6 / 14
離反
第六話 変わりゆく心
しおりを挟む
「右足大腿部の刺傷と左側の6番目、7番目の肋骨が折れていますね……」
リングランデに到着して後に、真っすぐ診療所へと向かった俺はレイラの診察を受けていた。
「……刺傷が癒合して胸部の痛みが引くまで……そうですね……最低でも二、三週間は安静にしていてくださいね」
「二、三週間か……取り急ぎ片付けなきゃいけない仕事があるんだが……」
俺の返答に対し呆れた様な表情を浮かべる。
「はぁ……まぁ、そんな答えが返って来るだろうとは思っていましたが……怪我をして私が診た人達は大体そう言うんです。無理に止める事はしませんが幾つか約束をして頂けますか?……約束して頂けるのであれば、行動の制限は掛けませんので」
「約束?」
少々を疑問を抱きながらも返答をするとレイラが続ける。
「はい、先ずは自分の体に異常を感じたら直ぐに私に診せに来ること、もう一つはどんな仕事であっても必ずあなたを含め二人以上で行う事、この二つが守れるのであればいいでしょう」
『約束』の内容を話す彼女の顔は呆れた様な表情から少々、何かを憂うような表情へと変わっていく。
「……分かった」
「必ず守って下さいね……では、胸部の固定をするので上着を脱いでもらえますか?」
俺は言われるがままに上着を脱ぎ傍らへ放る。
「動かないで下さいね……この紐で調整できますので、湯浴み等で外した際は再度、自分で着けて下さい」
レイラは説明を交えながら手早く革製の固定帯を俺の胸部へと装着する。
「固定帯は胸部の保護と固定をするものなので痛みが引いた後も暫くは着けておいて下さい。

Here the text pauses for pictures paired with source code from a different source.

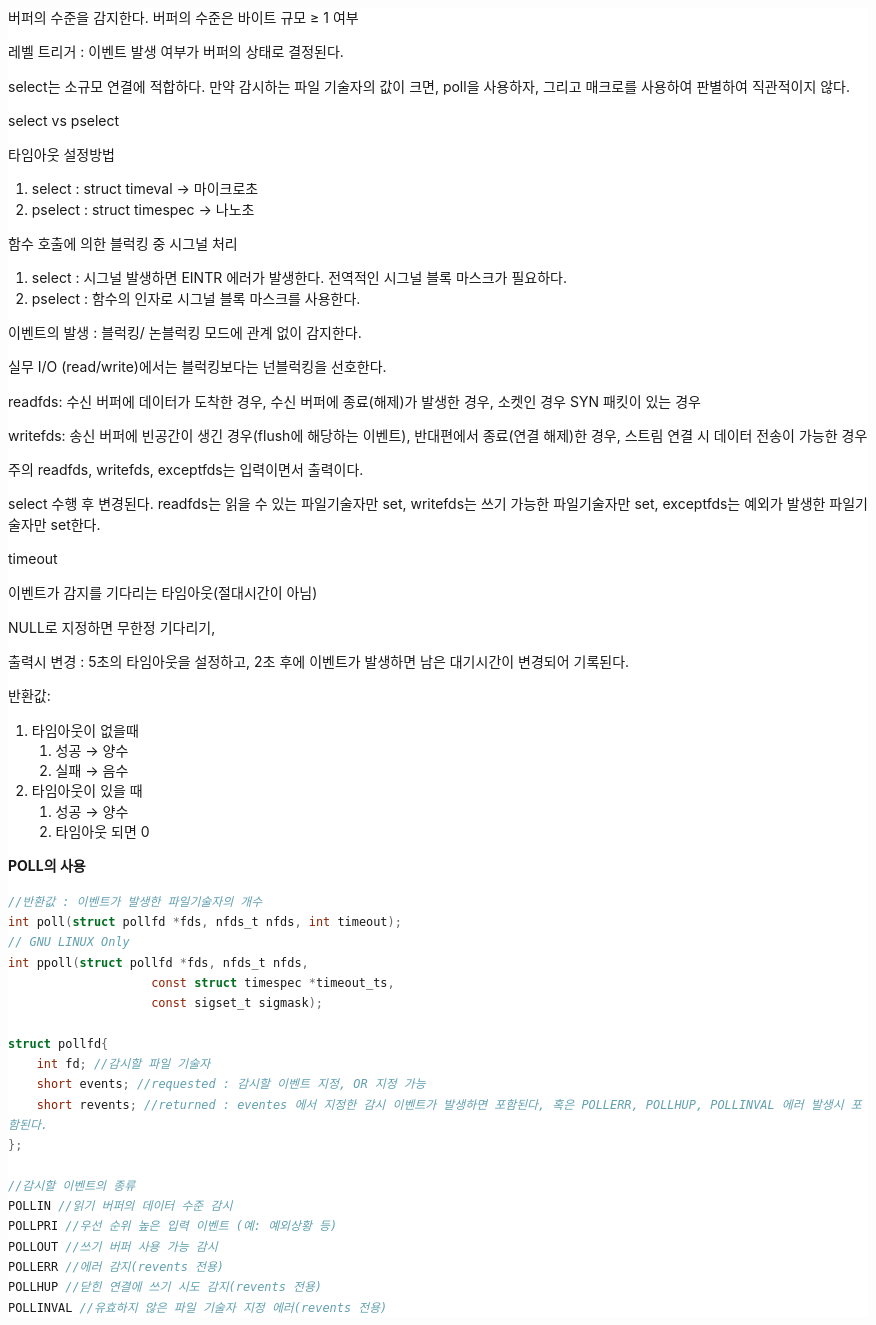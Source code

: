버퍼의 수준을 감지한다. 버퍼의 수준은 바이트 규모 ≥ 1 여부

레벨 트리거 : 이벤트 발생 여부가 버퍼의 상태로 결정된다.

select는 소규모 연결에 적합하다. 만약 감시하는 파일 기술자의 값이 크면, poll을 사용하자, 그리고 매크로를 사용하여 판별하여 직관적이지 않다.

select vs pselect

타임아웃 설정방법

1. select : struct timeval → 마이크로초
2. pselect : struct timespec → 나노초

함수 호출에 의한 블럭킹 중 시그널 처리

1. select : 시그널 발생하면 EINTR 에러가 발생한다. 전역적인 시그널 블록 마스크가 필요하다.
2. pselect : 함수의 인자로 시그널 블록 마스크를 사용한다.

이벤트의 발생 : 블럭킹/ 논블럭킹 모드에 관계 없이 감지한다.

실무 I/O (read/write)에서는 블럭킹보다는 넌블럭킹을 선호한다.

readfds: 수신 버퍼에 데이터가 도착한 경우, 수신 버퍼에 종료(해제)가 발생한 경우, 소켓인 경우 SYN 패킷이 있는 경우

writefds: 송신 버퍼에 빈공간이 생긴 경우(flush에 해당하는 이벤트), 반대편에서 종료(연결 해제)한 경우, 스트림 연결 시 데이터 전송이 가능한 경우

주의 readfds, writefds, exceptfds는 입력이면서 출력이다. 

select 수행 후 변경된다. readfds는 읽을 수 있는 파일기술자만 set, writefds는 쓰기 가능한 파일기술자만 set, exceptfds는 예외가 발생한 파일기술자만 set한다.

timeout

이벤트가 감지를 기다리는 타임아웃(절대시간이 아님)

NULL로 지정하면 무한정 기다리기,

출력시 변경 : 5초의 타임아웃을 설정하고, 2초 후에 이벤트가 발생하면 남은 대기시간이 변경되어 기록된다.

반환값:

1.  타임아웃이 없을때
    1. 성공 → 양수
    2. 실패 → 음수
2. 타임아웃이 있을 때
    1. 성공 → 양수
    2. 타임아웃 되면 0

**POLL의 사용**

```c
//반환값 : 이벤트가 발생한 파일기술자의 개수
int poll(struct pollfd *fds, nfds_t nfds, int timeout);
// GNU LINUX Only
int ppoll(struct pollfd *fds, nfds_t nfds,
					const struct timespec *timeout_ts,
					const sigset_t sigmask);

struct pollfd{
	int fd; //감시할 파일 기술자
	short events; //requested : 감시할 이벤트 지정, OR 지정 가능
	short revents; //returned : eventes 에서 지정한 감시 이벤트가 발생하면 포함된다, 혹은 POLLERR, POLLHUP, POLLINVAL 에러 발생시 포함된다.
};

//감시할 이벤트의 종류
POLLIN //읽기 버퍼의 데이터 수준 감시
POLLPRI //우선 순위 높은 입력 이벤트 (예: 예외상황 등)
POLLOUT //쓰기 버퍼 사용 가능 감시
POLLERR //에러 감지(revents 전용)
POLLHUP //닫힌 연결에 쓰기 시도 감지(revents 전용)
POLLINVAL //유효하지 않은 파일 기술자 지정 에러(revents 전용)
```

あと最後に、これを持って帰って下さい」
そう言いながら、レイラから小さな瓶を手渡される。
「それは、痛み止めですので酷く傷む時に煎じて飲んで下さい……では診察と手当てはこれで終了です、他に何か気になる事はありませんか?」
「あぁ、大丈夫だ」
「……では、約束必ず守って下さいね」
再び浮かべる憂う様な表情を尻目に上着を着ながら診療部屋を後にする。
「……さて、どうするか……」
疲労、眠気、仕事、空腹感など、様々な思考が脳内を巡る中、それらに整理をつける様に呟きながら傍らのベンチへと腰を下ろす。
「……腹、減ったな」
坑道に到着した日、以来ほとんど何も口にしていない事もあり思考を巡らせた結果そんな言葉がこぼれる――
「――リアム?」
先程まで様々な思考が巡っていた脳内が空腹感で満たされる頃、何処からか聞き覚えのある少女の声が響く。
「リアム、どうしたのこんな所で?」
声の正体はミーナだった、俺が此処に居ることを不思議がる彼女へ事の一部始終を説明する――
「……そっか……そんなことが……」
少し申し訳なさそうな表情を浮かべるミーナと俺の間に静寂が流れる。
「――そうだ、お腹空いてない?」
はじける様な声で静寂を破り俺に問いかける。
「そうだな、リングランデを出た夜、以来何も食べて無くてな……」
「じゃあ、決まりだねセラフィアでとりあえず、ご飯にしよっか」
今にも走り出しそうなミーナに手を引かれその場を後にする――
「戻りましたー」
「お帰りなさい……って、あんたも帰って来たのかい?」
ミーナが挨拶をするなり厨房の奥から顔を覗かせる女性は俺の顔を見て少々、驚いたような表情を見せる、そんな表情を見たミーナは俺が釈明をまでもなく早々に説明を始める――
「――そうかい……大変だったね、アタシはてっきり諦めて帰って来たのかと思ったよ……まぁ、落ち着くまで休んで行くといいさ」
「ありがとう、助かるよ」
今までの疲れを忘れさせるかの様な笑顔を見せ、促すその女性もとい此処の女将に感謝を述べ、待ちきれないとばかりに手を引くミーナに連れられ店の隅のカウンターへと向かう
「じゃあ、すぐに用意するから待っててね」
何処か楽しそうに厨房へと向かうミーナを横目に壁へと寄りかかる――
柔らかなランプの光と厨房からパチパチと音を立てる炎に心地よさを覚え、再び眠気に襲われる……。
「――――――お待たせっ、できたよ」
「ん、あぁ」
ぼんやりとした意識の中に居た俺が少々、ぞんざいな返事を返しながら姿勢を正している間にミーナは手早く食事を広げている。
「さっ、食べようか」
今思うとミーナと共に食事をするのは随分と久しぶりかもしれない、どちらかと言うと俺が一方的に避けていただけではあるが……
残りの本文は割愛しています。